• _EXTRACTED INFORMATION_:
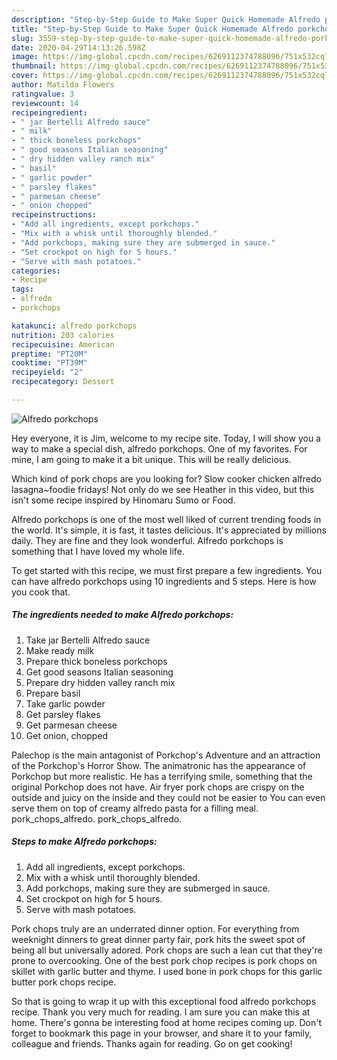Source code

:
 ```yaml
---
description: "Step-by-Step Guide to Make Super Quick Homemade Alfredo porkchops"
title: "Step-by-Step Guide to Make Super Quick Homemade Alfredo porkchops"
slug: 3559-step-by-step-guide-to-make-super-quick-homemade-alfredo-porkchops
date: 2020-04-29T14:13:26.598Z
image: https://img-global.cpcdn.com/recipes/6269112374788096/751x532cq70/alfredo-porkchops-recipe-main-photo.jpg
thumbnail: https://img-global.cpcdn.com/recipes/6269112374788096/751x532cq70/alfredo-porkchops-recipe-main-photo.jpg
cover: https://img-global.cpcdn.com/recipes/6269112374788096/751x532cq70/alfredo-porkchops-recipe-main-photo.jpg
author: Matilda Flowers
ratingvalue: 3
reviewcount: 14
recipeingredient:
- " jar Bertelli Alfredo sauce"
- " milk"
- " thick boneless porkchops"
- " good seasons Italian seasoning"
- " dry hidden valley ranch mix"
- " basil"
- " garlic powder"
- " parsley flakes"
- " parmesan cheese"
- " onion chopped"
recipeinstructions:
- "Add all ingredients, except porkchops."
- "Mix with a whisk until thoroughly blended."
- "Add porkchops, making sure they are submerged in sauce."
- "Set crockpot on high for 5 hours."
- "Serve with mash potatoes."
categories:
- Recipe
tags:
- alfredo
- porkchops

katakunci: alfredo porkchops 
nutrition: 203 calories
recipecuisine: American
preptime: "PT20M"
cooktime: "PT39M"
recipeyield: "2"
recipecategory: Dessert

---
```



![Alfredo porkchops](https://img-global.cpcdn.com/recipes/6269112374788096/751x532cq70/alfredo-porkchops-recipe-main-photo.jpg)

Hey everyone, it is Jim, welcome to my recipe site. Today, I will show you a way to make a special dish, alfredo porkchops. One of my favorites. For mine, I am going to make it a bit unique. This will be really delicious.

Which kind of pork chops are you looking for? Slow cooker chicken alfredo lasagna~foodie fridays! Not only do we see Heather in this video, but this isn&#39;t some recipe inspired by Hinomaru Sumo or Food.

Alfredo porkchops is one of the most well liked of current trending foods in the world. It's simple, it is fast, it tastes delicious. It's appreciated by millions daily. They are fine and they look wonderful. Alfredo porkchops is something that I have loved my whole life.


To get started with this recipe, we must first prepare a few ingredients. You can have alfredo porkchops using 10 ingredients and 5 steps. Here is how you cook that.

<!--inarticleads1-->

##### The ingredients needed to make Alfredo porkchops:

1. Take  jar Bertelli Alfredo sauce
1. Make ready  milk
1. Prepare  thick boneless porkchops
1. Get  good seasons Italian seasoning
1. Prepare  dry hidden valley ranch mix
1. Prepare  basil
1. Take  garlic powder
1. Get  parsley flakes
1. Get  parmesan cheese
1. Get  onion, chopped


Palechop is the main antagonist of Porkchop&#39;s Adventure and an attraction of the Porkchop&#39;s Horror Show. The animatronic has the appearance of Porkchop but more realistic. He has a terrifying smile, something that the original Porkchop does not have. Air fryer pork chops are crispy on the outside and juicy on the inside and they could not be easier to You can even serve them on top of creamy alfredo pasta for a filling meal. pork_chops_alfredo. pork_chops_alfredo. 

<!--inarticleads2-->

##### Steps to make Alfredo porkchops:

1. Add all ingredients, except porkchops.
1. Mix with a whisk until thoroughly blended.
1. Add porkchops, making sure they are submerged in sauce.
1. Set crockpot on high for 5 hours.
1. Serve with mash potatoes.


Pork chops truly are an underrated dinner option. For everything from weeknight dinners to great dinner party fair, pork hits the sweet spot of being all but universally adored. Pork chops are such a lean cut that they&#39;re prone to overcooking. One of the best pork chop recipes is pork chops on skillet with garlic butter and thyme. I used bone in pork chops for this garlic butter pork chops recipe. 

So that is going to wrap it up with this exceptional food alfredo porkchops recipe. Thank you very much for reading. I am sure you can make this at home. There's gonna be interesting food at home recipes coming up. Don't forget to bookmark this page in your browser, and share it to your family, colleague and friends. Thanks again for reading. Go on get cooking!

• _WHAT YOU ARE ASKED TO DO_: Only the lines from the one with "1. Add all ingredients, except porkchops." through the last line above should be restated, word for word.

• _WRITTEN ANSWER_:
1. Add all ingredients, except porkchops.
1. Mix with a whisk until thoroughly blended.
1. Add porkchops, making sure they are submerged in sauce.
1. Set crockpot on high for 5 hours.
1. Serve with mash potatoes.


Pork chops truly are an underrated dinner option. For everything from weeknight dinners to great dinner party fair, pork hits the sweet spot of being all but universally adored. Pork chops are such a lean cut that they&#39;re prone to overcooking. One of the best pork chop recipes is pork chops on skillet with garlic butter and thyme. I used bone in pork chops for this garlic butter pork chops recipe. 

So that is going to wrap it up with this exceptional food alfredo porkchops recipe. Thank you very much for reading. I am sure you can make this at home. There's gonna be interesting food at home recipes coming up. Don't forget to bookmark this page in your browser, and share it to your family, colleague and friends. Thanks again for reading. Go on get cooking!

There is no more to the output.